### What you have to do
In the data below, find every line that has the string "Selenium", and copy it.

--- Records for this task Enclosed Below ---

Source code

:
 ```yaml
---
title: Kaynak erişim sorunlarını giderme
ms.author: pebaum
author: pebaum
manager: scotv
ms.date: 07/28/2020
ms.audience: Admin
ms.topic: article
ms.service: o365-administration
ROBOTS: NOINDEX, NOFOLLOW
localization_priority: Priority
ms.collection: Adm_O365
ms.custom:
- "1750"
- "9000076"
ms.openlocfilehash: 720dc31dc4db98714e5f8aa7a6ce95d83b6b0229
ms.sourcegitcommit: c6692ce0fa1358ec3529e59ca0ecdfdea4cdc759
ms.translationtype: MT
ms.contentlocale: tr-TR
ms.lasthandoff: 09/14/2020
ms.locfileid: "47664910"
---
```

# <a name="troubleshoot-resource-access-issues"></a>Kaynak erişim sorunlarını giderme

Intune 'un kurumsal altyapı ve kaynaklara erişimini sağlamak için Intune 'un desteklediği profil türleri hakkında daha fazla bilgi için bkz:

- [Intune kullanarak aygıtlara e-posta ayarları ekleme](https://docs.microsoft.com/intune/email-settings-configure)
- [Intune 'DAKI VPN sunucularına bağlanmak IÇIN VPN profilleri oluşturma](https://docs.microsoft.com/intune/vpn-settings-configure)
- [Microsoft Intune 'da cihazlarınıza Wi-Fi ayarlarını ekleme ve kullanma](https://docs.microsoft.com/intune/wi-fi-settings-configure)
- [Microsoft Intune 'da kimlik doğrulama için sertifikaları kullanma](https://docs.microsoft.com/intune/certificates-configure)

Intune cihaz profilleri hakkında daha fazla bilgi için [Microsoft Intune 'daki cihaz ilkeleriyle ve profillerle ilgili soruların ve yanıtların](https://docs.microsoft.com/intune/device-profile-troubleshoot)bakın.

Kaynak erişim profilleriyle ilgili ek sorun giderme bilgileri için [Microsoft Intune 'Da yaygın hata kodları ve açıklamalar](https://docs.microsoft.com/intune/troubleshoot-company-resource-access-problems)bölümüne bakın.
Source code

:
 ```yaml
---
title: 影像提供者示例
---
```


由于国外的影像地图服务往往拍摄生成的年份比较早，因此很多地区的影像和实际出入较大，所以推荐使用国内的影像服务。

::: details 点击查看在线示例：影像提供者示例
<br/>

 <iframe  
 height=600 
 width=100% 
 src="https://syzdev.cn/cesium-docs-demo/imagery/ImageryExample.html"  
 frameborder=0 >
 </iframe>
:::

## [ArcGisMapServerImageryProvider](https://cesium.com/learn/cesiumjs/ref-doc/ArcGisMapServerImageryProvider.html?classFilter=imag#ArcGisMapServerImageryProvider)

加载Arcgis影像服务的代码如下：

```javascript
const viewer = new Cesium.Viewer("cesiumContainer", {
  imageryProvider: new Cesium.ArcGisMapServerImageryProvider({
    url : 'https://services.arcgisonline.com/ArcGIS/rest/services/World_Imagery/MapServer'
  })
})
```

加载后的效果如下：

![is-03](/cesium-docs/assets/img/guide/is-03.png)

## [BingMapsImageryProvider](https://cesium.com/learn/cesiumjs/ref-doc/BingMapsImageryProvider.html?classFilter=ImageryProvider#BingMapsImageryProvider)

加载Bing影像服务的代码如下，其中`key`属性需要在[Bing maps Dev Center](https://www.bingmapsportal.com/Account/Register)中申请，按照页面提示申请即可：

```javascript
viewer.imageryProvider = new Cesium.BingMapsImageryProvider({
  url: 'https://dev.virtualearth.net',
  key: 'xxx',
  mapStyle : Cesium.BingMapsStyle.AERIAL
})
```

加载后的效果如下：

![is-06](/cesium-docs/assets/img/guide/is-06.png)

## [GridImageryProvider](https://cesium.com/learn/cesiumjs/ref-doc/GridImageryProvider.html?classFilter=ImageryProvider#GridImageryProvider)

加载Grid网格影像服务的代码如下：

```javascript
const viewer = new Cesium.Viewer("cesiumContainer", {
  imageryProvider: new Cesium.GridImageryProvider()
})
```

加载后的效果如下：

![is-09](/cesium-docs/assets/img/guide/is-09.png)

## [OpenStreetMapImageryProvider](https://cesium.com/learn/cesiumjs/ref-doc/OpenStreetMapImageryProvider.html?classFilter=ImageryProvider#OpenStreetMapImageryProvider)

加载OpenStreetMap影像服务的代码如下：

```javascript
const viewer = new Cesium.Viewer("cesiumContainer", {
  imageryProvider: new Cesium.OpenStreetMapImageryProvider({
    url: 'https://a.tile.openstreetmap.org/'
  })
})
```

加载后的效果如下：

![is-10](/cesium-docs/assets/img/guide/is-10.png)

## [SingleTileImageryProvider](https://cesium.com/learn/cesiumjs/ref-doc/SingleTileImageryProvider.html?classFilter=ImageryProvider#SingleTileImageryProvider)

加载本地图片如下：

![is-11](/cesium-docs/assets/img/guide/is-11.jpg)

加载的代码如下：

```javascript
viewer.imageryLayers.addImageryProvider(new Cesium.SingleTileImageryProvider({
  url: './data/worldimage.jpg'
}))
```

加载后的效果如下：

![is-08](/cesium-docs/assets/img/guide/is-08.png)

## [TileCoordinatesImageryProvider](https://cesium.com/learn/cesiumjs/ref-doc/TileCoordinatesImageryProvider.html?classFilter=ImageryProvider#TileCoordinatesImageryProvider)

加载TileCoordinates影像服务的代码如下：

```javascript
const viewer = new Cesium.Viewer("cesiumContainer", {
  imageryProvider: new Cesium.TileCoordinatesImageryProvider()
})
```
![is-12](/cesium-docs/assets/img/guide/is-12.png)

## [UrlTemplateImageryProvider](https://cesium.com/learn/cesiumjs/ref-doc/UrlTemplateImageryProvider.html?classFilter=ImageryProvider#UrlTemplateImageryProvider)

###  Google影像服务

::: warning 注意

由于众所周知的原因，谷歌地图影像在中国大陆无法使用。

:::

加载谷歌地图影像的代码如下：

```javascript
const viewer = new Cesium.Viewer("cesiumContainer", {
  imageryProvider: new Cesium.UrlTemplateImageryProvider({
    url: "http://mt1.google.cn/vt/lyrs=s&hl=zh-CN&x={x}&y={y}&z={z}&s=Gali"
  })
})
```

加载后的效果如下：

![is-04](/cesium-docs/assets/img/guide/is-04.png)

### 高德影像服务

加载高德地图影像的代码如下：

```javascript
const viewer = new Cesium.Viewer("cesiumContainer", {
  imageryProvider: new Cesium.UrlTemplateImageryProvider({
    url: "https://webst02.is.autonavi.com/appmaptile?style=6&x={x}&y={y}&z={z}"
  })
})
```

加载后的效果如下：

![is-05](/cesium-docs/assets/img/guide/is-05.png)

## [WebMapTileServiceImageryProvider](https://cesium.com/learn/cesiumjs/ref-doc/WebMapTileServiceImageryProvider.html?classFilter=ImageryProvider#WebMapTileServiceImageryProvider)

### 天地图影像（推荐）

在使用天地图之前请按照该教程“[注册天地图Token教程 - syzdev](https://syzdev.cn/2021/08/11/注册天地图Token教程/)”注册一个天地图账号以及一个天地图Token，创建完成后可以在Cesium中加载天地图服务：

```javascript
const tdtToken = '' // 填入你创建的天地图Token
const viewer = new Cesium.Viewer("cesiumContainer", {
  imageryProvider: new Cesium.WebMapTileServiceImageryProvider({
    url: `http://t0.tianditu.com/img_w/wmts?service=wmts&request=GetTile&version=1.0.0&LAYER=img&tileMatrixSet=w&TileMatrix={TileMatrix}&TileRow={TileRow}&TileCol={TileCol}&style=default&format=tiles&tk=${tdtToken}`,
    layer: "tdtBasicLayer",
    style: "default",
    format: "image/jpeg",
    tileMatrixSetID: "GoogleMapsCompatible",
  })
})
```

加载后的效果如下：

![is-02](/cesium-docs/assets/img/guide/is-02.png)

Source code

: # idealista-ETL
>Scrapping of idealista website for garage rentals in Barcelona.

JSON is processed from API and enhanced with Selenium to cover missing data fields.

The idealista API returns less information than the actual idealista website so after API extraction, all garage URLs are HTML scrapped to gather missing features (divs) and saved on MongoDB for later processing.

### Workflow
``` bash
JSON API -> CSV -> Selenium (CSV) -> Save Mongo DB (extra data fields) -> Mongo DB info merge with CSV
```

--- End of Enclosed Records for this task ---

### Answer box
JSON is processed from API and enhanced with Selenium to cover missing data fields.
JSON API -> CSV -> Selenium (CSV) -> Save Mongo DB (extra data fields) -> Mongo DB info merge with CSV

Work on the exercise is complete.